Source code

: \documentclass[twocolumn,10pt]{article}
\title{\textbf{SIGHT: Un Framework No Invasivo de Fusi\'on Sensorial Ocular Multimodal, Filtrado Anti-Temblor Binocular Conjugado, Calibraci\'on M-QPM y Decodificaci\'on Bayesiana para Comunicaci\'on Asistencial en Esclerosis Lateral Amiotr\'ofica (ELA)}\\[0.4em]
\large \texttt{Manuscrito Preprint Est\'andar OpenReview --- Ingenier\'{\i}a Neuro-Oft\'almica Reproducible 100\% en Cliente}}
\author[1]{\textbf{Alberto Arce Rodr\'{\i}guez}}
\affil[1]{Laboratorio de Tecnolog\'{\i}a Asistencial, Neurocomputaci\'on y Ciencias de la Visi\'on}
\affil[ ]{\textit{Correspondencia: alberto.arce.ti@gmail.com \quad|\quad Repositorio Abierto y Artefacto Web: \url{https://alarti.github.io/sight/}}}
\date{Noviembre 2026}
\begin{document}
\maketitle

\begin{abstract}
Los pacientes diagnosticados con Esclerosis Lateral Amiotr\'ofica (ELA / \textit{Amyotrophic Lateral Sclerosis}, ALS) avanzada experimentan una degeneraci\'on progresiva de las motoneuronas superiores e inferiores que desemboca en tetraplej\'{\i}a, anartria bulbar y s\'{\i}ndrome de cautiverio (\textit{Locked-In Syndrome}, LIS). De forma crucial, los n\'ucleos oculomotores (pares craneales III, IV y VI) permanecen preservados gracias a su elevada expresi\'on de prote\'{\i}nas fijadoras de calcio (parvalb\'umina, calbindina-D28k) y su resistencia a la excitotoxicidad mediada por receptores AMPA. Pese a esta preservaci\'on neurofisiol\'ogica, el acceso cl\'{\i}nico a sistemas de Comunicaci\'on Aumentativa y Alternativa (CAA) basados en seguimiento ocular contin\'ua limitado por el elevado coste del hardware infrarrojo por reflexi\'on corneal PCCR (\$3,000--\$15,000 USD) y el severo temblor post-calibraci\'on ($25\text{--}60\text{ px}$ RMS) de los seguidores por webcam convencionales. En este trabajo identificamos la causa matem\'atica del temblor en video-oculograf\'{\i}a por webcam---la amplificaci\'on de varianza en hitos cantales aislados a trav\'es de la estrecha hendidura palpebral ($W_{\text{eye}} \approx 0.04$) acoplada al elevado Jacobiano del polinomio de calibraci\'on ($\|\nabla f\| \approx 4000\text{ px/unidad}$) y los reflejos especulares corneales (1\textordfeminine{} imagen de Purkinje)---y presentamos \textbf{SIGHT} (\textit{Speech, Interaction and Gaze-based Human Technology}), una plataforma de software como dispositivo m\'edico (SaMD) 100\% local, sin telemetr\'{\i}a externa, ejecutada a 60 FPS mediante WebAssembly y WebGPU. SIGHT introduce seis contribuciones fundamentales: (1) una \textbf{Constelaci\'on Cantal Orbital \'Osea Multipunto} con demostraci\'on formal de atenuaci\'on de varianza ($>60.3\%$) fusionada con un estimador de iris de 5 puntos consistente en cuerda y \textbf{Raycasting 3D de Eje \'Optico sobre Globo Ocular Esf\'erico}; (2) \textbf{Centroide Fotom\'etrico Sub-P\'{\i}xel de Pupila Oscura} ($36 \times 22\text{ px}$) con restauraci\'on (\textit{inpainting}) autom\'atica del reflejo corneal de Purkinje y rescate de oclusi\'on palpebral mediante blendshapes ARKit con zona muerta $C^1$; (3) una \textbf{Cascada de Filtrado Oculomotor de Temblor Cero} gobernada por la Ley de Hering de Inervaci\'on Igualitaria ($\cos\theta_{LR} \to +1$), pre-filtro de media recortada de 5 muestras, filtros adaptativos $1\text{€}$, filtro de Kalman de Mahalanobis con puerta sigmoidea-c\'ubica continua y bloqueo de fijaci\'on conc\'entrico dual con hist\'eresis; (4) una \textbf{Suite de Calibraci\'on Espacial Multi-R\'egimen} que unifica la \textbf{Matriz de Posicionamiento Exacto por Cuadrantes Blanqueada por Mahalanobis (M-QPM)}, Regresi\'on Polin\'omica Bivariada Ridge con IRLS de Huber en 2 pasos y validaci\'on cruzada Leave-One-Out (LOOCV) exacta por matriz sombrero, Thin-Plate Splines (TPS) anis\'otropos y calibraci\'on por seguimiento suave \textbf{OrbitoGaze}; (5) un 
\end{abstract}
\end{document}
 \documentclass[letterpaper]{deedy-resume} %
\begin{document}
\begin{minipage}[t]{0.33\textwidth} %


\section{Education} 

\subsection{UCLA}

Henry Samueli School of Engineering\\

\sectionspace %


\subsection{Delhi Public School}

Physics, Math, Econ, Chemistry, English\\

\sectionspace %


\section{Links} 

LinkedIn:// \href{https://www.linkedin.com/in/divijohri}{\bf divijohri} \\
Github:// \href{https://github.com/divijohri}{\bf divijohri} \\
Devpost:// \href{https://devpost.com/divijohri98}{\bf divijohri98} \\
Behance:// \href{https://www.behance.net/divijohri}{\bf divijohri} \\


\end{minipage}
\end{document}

□ □ □

Your instructions:
All lines of the material that contain the word "https" should be listed.

Response area:
\affil[ ]{\textit{Correspondencia: alberto.arce.ti@gmail.com \quad|\quad Repositorio Abierto y Artefacto Web: \url{https://alarti.github.io/sight/}}}
LinkedIn:// \href{https://www.linkedin.com/in/divijohri}{\bf divijohri} \\
Github:// \href{https://github.com/divijohri}{\bf divijohri} \\
Devpost:// \href{https://devpost.com/divijohri98}{\bf divijohri98} \\
Behance:// \href{https://www.behance.net/divijohri}{\bf divijohri} \\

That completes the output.